== WHAT THE TASK ASKS ==
Entries follow. Give back exactly the lines starting at the one containing "numbered and that" and ending at the one containing "- Simple Task", and no other lines.

== MATERIAL SHOWN ==
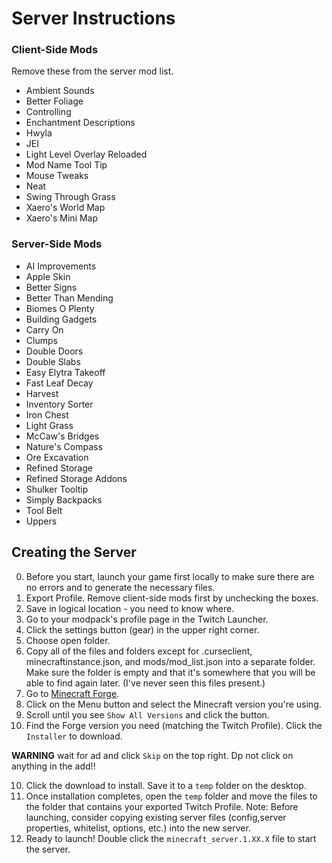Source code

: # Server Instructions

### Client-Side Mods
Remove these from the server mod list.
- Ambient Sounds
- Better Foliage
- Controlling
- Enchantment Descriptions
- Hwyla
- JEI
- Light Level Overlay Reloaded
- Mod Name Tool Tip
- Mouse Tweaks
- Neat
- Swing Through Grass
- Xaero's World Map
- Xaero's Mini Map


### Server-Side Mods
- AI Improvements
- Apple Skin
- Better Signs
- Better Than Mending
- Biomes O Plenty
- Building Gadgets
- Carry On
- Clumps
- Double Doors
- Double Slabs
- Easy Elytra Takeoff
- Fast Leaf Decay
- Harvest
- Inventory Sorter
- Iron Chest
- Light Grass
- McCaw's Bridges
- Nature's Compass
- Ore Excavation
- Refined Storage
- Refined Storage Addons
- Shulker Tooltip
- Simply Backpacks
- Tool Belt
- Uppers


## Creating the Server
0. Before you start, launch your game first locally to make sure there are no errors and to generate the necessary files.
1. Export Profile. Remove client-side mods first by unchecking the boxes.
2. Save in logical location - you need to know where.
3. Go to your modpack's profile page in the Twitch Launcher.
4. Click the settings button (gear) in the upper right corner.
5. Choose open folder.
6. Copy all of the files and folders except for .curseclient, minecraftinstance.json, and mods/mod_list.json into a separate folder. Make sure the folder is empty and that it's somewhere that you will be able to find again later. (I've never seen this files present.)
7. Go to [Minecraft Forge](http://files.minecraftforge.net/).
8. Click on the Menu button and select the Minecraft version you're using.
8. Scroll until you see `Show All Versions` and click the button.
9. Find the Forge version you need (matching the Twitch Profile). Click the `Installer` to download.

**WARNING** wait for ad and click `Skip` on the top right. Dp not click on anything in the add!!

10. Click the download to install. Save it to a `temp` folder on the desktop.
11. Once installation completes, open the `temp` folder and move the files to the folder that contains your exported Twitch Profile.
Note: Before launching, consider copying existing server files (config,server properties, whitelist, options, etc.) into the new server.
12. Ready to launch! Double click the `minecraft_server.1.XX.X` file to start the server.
---
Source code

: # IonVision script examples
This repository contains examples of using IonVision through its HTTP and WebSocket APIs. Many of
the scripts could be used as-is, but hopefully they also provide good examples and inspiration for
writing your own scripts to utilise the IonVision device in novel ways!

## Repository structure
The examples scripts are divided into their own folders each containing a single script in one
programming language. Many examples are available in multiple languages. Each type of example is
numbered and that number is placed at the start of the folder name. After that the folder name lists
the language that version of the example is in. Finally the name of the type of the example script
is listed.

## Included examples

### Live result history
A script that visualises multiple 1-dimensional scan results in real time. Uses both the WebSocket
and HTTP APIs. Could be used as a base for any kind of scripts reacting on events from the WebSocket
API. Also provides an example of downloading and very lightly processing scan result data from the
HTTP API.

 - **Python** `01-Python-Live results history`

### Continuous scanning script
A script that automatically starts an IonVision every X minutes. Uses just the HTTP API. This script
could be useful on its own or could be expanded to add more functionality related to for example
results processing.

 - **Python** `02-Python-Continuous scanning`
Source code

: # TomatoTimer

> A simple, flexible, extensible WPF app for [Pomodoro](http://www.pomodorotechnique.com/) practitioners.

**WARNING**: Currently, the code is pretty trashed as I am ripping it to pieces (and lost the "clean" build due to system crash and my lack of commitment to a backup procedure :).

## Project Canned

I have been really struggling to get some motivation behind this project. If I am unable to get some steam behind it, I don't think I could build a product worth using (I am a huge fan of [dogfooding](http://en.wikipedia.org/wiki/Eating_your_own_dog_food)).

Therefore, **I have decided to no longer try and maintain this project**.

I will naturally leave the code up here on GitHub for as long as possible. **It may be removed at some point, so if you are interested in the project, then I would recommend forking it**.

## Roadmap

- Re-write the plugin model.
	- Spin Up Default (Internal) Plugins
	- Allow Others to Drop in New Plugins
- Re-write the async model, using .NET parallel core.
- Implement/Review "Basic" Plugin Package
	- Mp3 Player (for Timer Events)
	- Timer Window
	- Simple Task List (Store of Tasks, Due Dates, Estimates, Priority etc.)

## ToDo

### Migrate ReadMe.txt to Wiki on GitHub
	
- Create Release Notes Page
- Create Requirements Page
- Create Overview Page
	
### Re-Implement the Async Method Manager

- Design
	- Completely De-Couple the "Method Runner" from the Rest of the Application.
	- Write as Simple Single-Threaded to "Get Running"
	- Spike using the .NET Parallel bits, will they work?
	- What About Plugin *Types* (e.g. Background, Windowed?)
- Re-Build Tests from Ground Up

== TASK ANSWER ==
numbered and that number is placed at the start of the folder name. After that the folder name lists
the language that version of the example is in. Finally the name of the type of the example script
is listed.

## Included examples

### Live result history
A script that visualises multiple 1-dimensional scan results in real time. Uses both the WebSocket
and HTTP APIs. Could be used as a base for any kind of scripts reacting on events from the WebSocket
API. Also provides an example of downloading and very lightly processing scan result data from the
HTTP API.

 - **Python** `01-Python-Live results history`

### Continuous scanning script
A script that automatically starts an IonVision every X minutes. Uses just the HTTP API. This script
could be useful on its own or could be expanded to add more functionality related to for example
results processing.

 - **Python** `02-Python-Continuous scanning`
Source code

: # TomatoTimer

> A simple, flexible, extensible WPF app for [Pomodoro](http://www.pomodorotechnique.com/) practitioners.

**WARNING**: Currently, the code is pretty trashed as I am ripping it to pieces (and lost the "clean" build due to system crash and my lack of commitment to a backup procedure :).

## Project Canned

I have been really struggling to get some motivation behind this project. If I am unable to get some steam behind it, I don't think I could build a product worth using (I am a huge fan of [dogfooding](http://en.wikipedia.org/wiki/Eating_your_own_dog_food)).

Therefore, **I have decided to no longer try and maintain this project**.

I will naturally leave the code up here on GitHub for as long as possible. **It may be removed at some point, so if you are interested in the project, then I would recommend forking it**.

## Roadmap

- Re-write the plugin model.
	- Spin Up Default (Internal) Plugins
	- Allow Others to Drop in New Plugins
- Re-write the async model, using .NET parallel core.
- Implement/Review "Basic" Plugin Package
	- Mp3 Player (for Timer Events)
	- Timer Window
	- Simple Task List (Store of Tasks, Due Dates, Estimates, Priority etc.)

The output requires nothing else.